- _ASSIGNED TASK_
Copy word for word, please, the lines of the entries below running from the one containing "come from parallel" to the one containing "should intervene, how", both ends included.

- _PROVIDED RECORDS_
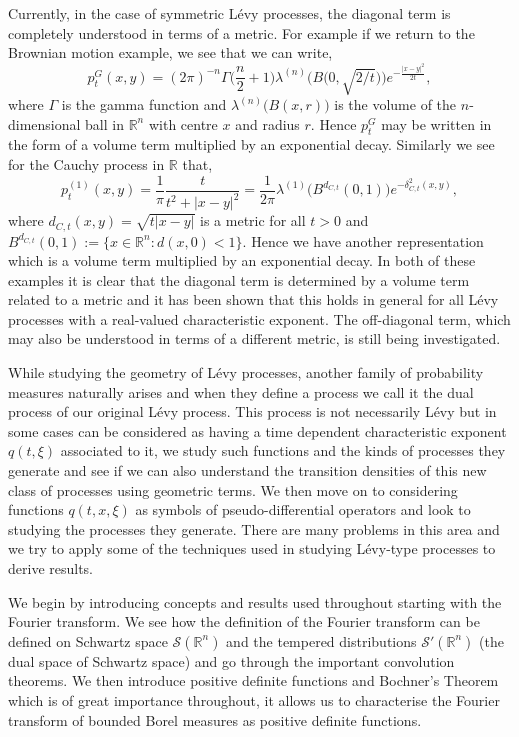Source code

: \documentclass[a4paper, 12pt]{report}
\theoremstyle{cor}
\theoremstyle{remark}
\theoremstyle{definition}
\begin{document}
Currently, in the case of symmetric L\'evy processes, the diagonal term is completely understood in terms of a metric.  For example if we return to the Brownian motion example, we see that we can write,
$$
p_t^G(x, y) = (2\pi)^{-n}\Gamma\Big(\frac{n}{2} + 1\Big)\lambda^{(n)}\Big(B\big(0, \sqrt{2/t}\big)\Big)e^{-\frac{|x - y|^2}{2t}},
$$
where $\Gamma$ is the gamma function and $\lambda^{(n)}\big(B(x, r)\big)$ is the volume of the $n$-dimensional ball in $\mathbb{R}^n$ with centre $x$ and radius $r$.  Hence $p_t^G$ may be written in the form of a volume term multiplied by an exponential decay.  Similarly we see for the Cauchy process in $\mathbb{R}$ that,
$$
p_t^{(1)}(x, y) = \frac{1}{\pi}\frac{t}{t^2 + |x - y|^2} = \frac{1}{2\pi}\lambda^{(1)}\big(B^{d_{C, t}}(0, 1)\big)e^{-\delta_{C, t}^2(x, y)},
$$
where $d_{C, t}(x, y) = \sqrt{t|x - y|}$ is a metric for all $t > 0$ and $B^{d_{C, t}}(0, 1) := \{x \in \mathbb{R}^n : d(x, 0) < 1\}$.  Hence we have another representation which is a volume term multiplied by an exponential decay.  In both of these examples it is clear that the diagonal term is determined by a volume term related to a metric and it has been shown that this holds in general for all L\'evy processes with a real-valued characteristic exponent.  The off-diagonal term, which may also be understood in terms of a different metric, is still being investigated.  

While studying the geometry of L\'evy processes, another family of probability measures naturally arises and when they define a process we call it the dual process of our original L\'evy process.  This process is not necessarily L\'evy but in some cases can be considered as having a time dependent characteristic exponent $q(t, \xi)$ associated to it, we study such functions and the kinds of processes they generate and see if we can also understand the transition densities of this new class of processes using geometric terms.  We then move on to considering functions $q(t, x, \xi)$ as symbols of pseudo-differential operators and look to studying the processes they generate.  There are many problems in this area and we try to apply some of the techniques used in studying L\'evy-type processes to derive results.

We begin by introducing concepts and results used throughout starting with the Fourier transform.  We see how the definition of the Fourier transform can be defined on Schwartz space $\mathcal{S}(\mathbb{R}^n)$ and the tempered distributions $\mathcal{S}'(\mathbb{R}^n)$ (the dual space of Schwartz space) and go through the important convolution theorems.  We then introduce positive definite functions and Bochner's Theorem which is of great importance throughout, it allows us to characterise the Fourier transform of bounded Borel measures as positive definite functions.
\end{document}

==

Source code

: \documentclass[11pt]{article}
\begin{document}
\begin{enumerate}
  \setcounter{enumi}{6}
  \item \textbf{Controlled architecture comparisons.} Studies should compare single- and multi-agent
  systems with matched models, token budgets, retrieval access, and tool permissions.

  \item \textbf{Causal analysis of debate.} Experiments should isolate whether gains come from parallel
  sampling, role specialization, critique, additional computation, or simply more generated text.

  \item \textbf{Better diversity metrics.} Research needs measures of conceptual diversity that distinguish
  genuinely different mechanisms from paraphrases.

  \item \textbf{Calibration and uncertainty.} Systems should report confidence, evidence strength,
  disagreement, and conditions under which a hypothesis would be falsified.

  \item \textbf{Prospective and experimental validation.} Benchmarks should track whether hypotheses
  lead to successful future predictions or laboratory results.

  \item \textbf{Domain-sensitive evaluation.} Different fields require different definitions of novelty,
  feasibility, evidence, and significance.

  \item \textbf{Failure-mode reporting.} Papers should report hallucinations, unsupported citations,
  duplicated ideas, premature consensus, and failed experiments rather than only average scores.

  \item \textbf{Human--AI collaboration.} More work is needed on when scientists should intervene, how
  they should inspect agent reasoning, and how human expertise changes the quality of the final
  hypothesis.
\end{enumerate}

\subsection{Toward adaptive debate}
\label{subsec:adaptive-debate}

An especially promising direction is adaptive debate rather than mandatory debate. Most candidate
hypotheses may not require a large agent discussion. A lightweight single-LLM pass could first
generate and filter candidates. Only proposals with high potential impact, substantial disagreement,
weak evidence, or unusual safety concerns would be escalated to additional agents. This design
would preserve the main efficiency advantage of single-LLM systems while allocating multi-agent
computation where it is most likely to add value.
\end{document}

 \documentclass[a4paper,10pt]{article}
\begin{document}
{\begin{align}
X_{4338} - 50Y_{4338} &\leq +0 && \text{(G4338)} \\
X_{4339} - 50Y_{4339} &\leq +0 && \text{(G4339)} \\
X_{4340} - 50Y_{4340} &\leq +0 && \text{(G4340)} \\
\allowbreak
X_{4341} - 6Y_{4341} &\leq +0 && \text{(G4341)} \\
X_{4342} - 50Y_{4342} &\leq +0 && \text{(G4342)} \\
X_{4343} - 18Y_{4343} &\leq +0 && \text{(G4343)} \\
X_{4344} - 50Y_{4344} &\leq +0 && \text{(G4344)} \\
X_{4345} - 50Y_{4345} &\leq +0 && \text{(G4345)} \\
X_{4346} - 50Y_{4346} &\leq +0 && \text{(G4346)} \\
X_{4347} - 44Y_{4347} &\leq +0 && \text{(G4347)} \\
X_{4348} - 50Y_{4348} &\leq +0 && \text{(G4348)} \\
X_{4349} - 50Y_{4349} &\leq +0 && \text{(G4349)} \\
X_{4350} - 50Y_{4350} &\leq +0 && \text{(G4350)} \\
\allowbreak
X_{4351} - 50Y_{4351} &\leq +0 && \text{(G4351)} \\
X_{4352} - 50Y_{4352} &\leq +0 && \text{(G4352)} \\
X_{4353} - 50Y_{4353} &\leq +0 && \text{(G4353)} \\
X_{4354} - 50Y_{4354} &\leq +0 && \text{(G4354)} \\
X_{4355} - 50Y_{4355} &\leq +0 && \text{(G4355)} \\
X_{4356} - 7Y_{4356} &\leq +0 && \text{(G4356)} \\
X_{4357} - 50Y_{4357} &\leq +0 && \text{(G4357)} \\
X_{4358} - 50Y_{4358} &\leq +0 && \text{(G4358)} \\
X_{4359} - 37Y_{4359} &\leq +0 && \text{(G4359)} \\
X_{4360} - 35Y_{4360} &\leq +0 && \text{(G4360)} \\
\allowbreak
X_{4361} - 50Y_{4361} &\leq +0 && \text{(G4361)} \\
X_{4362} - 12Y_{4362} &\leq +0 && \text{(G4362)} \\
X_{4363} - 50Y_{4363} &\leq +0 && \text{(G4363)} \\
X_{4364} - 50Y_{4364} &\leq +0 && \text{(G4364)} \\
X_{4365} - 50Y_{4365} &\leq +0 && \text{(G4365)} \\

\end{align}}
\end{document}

--

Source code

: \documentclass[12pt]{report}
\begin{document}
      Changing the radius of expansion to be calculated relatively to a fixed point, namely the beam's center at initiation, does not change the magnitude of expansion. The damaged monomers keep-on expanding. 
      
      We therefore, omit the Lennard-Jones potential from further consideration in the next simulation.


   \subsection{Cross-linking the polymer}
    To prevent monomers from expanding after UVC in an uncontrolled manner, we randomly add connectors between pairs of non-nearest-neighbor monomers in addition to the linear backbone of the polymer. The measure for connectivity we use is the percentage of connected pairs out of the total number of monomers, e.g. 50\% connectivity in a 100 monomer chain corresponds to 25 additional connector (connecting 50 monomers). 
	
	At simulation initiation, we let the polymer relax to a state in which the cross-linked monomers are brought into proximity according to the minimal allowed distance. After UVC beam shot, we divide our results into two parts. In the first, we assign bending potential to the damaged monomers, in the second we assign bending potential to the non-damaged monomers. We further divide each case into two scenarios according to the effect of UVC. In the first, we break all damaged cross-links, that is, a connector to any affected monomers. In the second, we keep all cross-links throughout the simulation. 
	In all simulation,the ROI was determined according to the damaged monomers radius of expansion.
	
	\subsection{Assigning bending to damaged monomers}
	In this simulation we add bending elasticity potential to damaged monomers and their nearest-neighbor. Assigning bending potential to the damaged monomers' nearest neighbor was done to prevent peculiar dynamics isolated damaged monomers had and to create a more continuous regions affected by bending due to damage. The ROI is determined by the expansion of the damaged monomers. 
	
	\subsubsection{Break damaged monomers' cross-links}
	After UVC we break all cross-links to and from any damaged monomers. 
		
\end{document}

- _ANSWER TO THE EXERCISE_
  \item \textbf{Causal analysis of debate.} Experiments should isolate whether gains come from parallel
  sampling, role specialization, critique, additional computation, or simply more generated text.

  \item \textbf{Better diversity metrics.} Research needs measures of conceptual diversity that distinguish
  genuinely different mechanisms from paraphrases.

  \item \textbf{Calibration and uncertainty.} Systems should report confidence, evidence strength,
  disagreement, and conditions under which a hypothesis would be falsified.

  \item \textbf{Prospective and experimental validation.} Benchmarks should track whether hypotheses
  lead to successful future predictions or laboratory results.

  \item \textbf{Domain-sensitive evaluation.} Different fields require different definitions of novelty,
  feasibility, evidence, and significance.

  \item \textbf{Failure-mode reporting.} Papers should report hallucinations, unsupported citations,
  duplicated ideas, premature consensus, and failed experiments rather than only average scores.

  \item \textbf{Human--AI collaboration.} More work is needed on when scientists should intervene, how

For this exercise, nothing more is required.